• _Source texts of formatted documents_:

....

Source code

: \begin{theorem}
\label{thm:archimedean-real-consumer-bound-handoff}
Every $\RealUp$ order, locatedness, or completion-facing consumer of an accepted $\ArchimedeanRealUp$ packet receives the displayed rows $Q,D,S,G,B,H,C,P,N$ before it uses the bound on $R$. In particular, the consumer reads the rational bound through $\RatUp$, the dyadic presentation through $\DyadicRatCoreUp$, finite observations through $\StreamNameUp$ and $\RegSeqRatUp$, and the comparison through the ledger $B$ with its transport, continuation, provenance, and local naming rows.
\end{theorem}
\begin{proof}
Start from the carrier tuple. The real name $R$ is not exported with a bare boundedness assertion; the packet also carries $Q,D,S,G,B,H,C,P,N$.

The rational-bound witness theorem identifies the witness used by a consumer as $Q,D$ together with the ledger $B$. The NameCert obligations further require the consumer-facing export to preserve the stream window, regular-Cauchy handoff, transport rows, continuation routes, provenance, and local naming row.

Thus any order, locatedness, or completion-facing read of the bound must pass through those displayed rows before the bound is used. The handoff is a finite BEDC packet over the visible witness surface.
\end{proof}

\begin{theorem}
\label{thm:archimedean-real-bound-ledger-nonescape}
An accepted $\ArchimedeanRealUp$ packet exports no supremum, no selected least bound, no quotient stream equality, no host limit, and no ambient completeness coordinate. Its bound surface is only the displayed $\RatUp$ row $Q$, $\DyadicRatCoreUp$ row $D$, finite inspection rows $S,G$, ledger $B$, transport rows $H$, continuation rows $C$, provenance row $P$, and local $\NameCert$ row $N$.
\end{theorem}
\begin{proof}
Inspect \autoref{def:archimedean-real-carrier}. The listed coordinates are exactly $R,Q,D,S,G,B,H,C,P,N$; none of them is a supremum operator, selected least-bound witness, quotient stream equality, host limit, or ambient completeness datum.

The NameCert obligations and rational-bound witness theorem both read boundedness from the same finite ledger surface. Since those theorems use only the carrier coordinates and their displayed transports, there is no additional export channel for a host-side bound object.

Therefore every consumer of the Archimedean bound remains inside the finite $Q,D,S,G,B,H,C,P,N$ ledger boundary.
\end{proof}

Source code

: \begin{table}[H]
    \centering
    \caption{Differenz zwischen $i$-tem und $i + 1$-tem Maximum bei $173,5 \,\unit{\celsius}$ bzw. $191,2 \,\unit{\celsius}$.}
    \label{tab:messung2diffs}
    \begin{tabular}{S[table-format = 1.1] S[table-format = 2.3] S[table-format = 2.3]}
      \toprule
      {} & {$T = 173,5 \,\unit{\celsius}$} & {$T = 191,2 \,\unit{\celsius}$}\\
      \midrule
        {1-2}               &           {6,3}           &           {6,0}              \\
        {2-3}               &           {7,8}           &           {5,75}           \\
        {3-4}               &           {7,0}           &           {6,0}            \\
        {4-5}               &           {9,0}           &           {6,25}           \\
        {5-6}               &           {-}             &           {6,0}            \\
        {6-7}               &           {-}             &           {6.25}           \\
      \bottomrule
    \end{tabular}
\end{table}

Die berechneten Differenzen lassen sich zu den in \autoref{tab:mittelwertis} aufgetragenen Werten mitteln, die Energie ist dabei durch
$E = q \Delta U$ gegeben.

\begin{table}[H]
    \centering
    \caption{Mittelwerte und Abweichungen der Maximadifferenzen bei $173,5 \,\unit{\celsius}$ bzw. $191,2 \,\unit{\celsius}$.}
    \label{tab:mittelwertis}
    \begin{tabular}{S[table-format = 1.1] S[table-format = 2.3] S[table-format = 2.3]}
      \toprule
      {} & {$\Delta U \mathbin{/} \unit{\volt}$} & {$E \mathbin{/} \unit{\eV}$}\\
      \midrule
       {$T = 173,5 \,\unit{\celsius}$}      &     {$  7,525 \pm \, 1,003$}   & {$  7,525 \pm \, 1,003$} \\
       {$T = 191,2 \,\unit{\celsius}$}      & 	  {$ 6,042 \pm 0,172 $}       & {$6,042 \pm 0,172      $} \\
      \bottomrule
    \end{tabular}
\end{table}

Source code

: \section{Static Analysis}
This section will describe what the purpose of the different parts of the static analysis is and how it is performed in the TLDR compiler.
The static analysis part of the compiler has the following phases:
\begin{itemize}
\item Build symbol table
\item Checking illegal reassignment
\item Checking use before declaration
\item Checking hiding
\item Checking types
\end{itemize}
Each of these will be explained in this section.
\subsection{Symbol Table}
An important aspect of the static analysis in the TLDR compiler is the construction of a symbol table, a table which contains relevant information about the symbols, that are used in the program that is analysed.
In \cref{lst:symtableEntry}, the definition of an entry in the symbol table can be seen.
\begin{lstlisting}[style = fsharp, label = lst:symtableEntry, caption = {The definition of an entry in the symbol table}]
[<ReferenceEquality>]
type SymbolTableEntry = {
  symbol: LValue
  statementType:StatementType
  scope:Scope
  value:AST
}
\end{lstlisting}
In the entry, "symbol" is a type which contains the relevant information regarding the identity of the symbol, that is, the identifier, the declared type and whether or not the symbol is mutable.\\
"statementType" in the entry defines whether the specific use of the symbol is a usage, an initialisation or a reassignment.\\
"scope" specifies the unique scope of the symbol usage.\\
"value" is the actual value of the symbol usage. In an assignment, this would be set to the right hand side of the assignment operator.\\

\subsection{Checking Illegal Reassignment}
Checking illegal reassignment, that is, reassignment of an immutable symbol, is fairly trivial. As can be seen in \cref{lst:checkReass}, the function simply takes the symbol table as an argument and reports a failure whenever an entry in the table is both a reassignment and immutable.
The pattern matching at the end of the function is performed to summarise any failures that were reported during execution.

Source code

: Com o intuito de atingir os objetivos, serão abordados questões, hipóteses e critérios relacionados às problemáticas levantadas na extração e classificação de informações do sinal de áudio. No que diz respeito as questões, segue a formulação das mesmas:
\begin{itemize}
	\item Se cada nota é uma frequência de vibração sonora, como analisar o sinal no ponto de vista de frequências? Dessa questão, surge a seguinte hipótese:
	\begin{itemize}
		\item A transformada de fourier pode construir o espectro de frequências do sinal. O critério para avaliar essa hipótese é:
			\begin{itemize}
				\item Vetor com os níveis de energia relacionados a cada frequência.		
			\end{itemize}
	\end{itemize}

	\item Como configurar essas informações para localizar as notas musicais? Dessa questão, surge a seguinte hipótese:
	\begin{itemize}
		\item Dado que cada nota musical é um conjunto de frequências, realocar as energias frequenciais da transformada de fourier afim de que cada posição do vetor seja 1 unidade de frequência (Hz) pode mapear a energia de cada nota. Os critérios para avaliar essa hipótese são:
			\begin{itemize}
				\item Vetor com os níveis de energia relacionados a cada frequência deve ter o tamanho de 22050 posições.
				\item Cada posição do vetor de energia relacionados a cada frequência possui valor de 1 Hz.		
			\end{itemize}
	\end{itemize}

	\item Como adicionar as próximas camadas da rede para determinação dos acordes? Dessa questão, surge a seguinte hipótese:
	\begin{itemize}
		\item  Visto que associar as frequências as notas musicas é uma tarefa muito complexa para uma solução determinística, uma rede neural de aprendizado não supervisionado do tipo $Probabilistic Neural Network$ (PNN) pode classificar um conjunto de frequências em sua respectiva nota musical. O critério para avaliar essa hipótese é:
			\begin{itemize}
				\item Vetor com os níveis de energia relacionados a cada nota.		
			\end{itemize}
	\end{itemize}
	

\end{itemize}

....

• _Exercise instructions_: Each record above should be retyped in full, exactly as shown.

• _Result of the exercise_:
Source code

: \begin{theorem}
\label{thm:archimedean-real-consumer-bound-handoff}
Every $\RealUp$ order, locatedness, or completion-facing consumer of an accepted $\ArchimedeanRealUp$ packet receives the displayed rows $Q,D,S,G,B,H,C,P,N$ before it uses the bound on $R$. In particular, the consumer reads the rational bound through $\RatUp$, the dyadic presentation through $\DyadicRatCoreUp$, finite observations through $\StreamNameUp$ and $\RegSeqRatUp$, and the comparison through the ledger $B$ with its transport, continuation, provenance, and local naming rows.
\end{theorem}
\begin{proof}
Start from the carrier tuple. The real name $R$ is not exported with a bare boundedness assertion; the packet also carries $Q,D,S,G,B,H,C,P,N$.

The rational-bound witness theorem identifies the witness used by a consumer as $Q,D$ together with the ledger $B$. The NameCert obligations further require the consumer-facing export to preserve the stream window, regular-Cauchy handoff, transport rows, continuation routes, provenance, and local naming row.

Thus any order, locatedness, or completion-facing read of the bound must pass through those displayed rows before the bound is used. The handoff is a finite BEDC packet over the visible witness surface.
\end{proof}

\begin{theorem}
\label{thm:archimedean-real-bound-ledger-nonescape}
An accepted $\ArchimedeanRealUp$ packet exports no supremum, no selected least bound, no quotient stream equality, no host limit, and no ambient completeness coordinate. Its bound surface is only the displayed $\RatUp$ row $Q$, $\DyadicRatCoreUp$ row $D$, finite inspection rows $S,G$, ledger $B$, transport rows $H$, continuation rows $C$, provenance row $P$, and local $\NameCert$ row $N$.
\end{theorem}
\begin{proof}
Inspect \autoref{def:archimedean-real-carrier}. The listed coordinates are exactly $R,Q,D,S,G,B,H,C,P,N$; none of them is a supremum operator, selected least-bound witness, quotient stream equality, host limit, or ambient completeness datum.

The NameCert obligations and rational-bound witness theorem both read boundedness from the same finite ledger surface. Since those theorems use only the carrier coordinates and their displayed transports, there is no additional export channel for a host-side bound object.

Therefore every consumer of the Archimedean bound remains inside the finite $Q,D,S,G,B,H,C,P,N$ ledger boundary.
\end{proof}

Source code

: \begin{table}[H]
    \centering
    \caption{Differenz zwischen $i$-tem und $i + 1$-tem Maximum bei $173,5 \,\unit{\celsius}$ bzw. $191,2 \,\unit{\celsius}$.}
    \label{tab:messung2diffs}
    \begin{tabular}{S[table-format = 1.1] S[table-format = 2.3] S[table-format = 2.3]}
      \toprule
      {} & {$T = 173,5 \,\unit{\celsius}$} & {$T = 191,2 \,\unit{\celsius}$}\\
      \midrule
        {1-2}               &           {6,3}           &           {6,0}              \\
        {2-3}               &           {7,8}           &           {5,75}           \\
        {3-4}               &           {7,0}           &           {6,0}            \\
        {4-5}               &           {9,0}           &           {6,25}           \\
        {5-6}               &           {-}             &           {6,0}            \\
        {6-7}               &           {-}             &           {6.25}           \\
      \bottomrule
    \end{tabular}
\end{table}

Die berechneten Differenzen lassen sich zu den in \autoref{tab:mittelwertis} aufgetragenen Werten mitteln, die Energie ist dabei durch
$E = q \Delta U$ gegeben.

\begin{table}[H]
    \centering
    \caption{Mittelwerte und Abweichungen der Maximadifferenzen bei $173,5 \,\unit{\celsius}$ bzw. $191,2 \,\unit{\celsius}$.}
    \label{tab:mittelwertis}
    \begin{tabular}{S[table-format = 1.1] S[table-format = 2.3] S[table-format = 2.3]}
      \toprule
      {} & {$\Delta U \mathbin{/} \unit{\volt}$} & {$E \mathbin{/} \unit{\eV}$}\\
      \midrule
       {$T = 173,5 \,\unit{\celsius}$}      &     {$  7,525 \pm \, 1,003$}   & {$  7,525 \pm \, 1,003$} \\
       {$T = 191,2 \,\unit{\celsius}$}      & 	  {$ 6,042 \pm 0,172 $}       & {$6,042 \pm 0,172      $} \\
      \bottomrule
    \end{tabular}
\end{table}

Source code

: \section{Static Analysis}
This section will describe what the purpose of the different parts of the static analysis is and how it is performed in the TLDR compiler.
The static analysis part of the compiler has the following phases:
\begin{itemize}
\item Build symbol table
\item Checking illegal reassignment
\item Checking use before declaration
\item Checking hiding
\item Checking types
\end{itemize}
Each of these will be explained in this section.
\subsection{Symbol Table}
An important aspect of the static analysis in the TLDR compiler is the construction of a symbol table, a table which contains relevant information about the symbols, that are used in the program that is analysed.
In \cref{lst:symtableEntry}, the definition of an entry in the symbol table can be seen.
\begin{lstlisting}[style = fsharp, label = lst:symtableEntry, caption = {The definition of an entry in the symbol table}]
[<ReferenceEquality>]
type SymbolTableEntry = {
  symbol: LValue
  statementType:StatementType
  scope:Scope
  value:AST
}
\end{lstlisting}
In the entry, "symbol" is a type which contains the relevant information regarding the identity of the symbol, that is, the identifier, the declared type and whether or not the symbol is mutable.\\
"statementType" in the entry defines whether the specific use of the symbol is a usage, an initialisation or a reassignment.\\
"scope" specifies the unique scope of the symbol usage.\\
"value" is the actual value of the symbol usage. In an assignment, this would be set to the right hand side of the assignment operator.\\

\subsection{Checking Illegal Reassignment}
Checking illegal reassignment, that is, reassignment of an immutable symbol, is fairly trivial. As can be seen in \cref{lst:checkReass}, the function simply takes the symbol table as an argument and reports a failure whenever an entry in the table is both a reassignment and immutable.
The pattern matching at the end of the function is performed to summarise any failures that were reported during execution.

Source code

: Com o intuito de atingir os objetivos, serão abordados questões, hipóteses e critérios relacionados às problemáticas levantadas na extração e classificação de informações do sinal de áudio. No que diz respeito as questões, segue a formulação das mesmas:
\begin{itemize}
	\item Se cada nota é uma frequência de vibração sonora, como analisar o sinal no ponto de vista de frequências? Dessa questão, surge a seguinte hipótese:
	\begin{itemize}
		\item A transformada de fourier pode construir o espectro de frequências do sinal. O critério para avaliar essa hipótese é:
			\begin{itemize}
				\item Vetor com os níveis de energia relacionados a cada frequência.		
			\end{itemize}
	\end{itemize}

	\item Como configurar essas informações para localizar as notas musicais? Dessa questão, surge a seguinte hipótese:
	\begin{itemize}
		\item Dado que cada nota musical é um conjunto de frequências, realocar as energias frequenciais da transformada de fourier afim de que cada posição do vetor seja 1 unidade de frequência (Hz) pode mapear a energia de cada nota. Os critérios para avaliar essa hipótese são:
			\begin{itemize}
				\item Vetor com os níveis de energia relacionados a cada frequência deve ter o tamanho de 22050 posições.
				\item Cada posição do vetor de energia relacionados a cada frequência possui valor de 1 Hz.		
			\end{itemize}
	\end{itemize}

	\item Como adicionar as próximas camadas da rede para determinação dos acordes? Dessa questão, surge a seguinte hipótese:
	\begin{itemize}
		\item  Visto que associar as frequências as notas musicas é uma tarefa muito complexa para uma solução determinística, uma rede neural de aprendizado não supervisionado do tipo $Probabilistic Neural Network$ (PNN) pode classificar um conjunto de frequências em sua respectiva nota musical. O critério para avaliar essa hipótese é:
			\begin{itemize}
				\item Vetor com os níveis de energia relacionados a cada nota.		
			\end{itemize}
	\end{itemize}
	

\end{itemize}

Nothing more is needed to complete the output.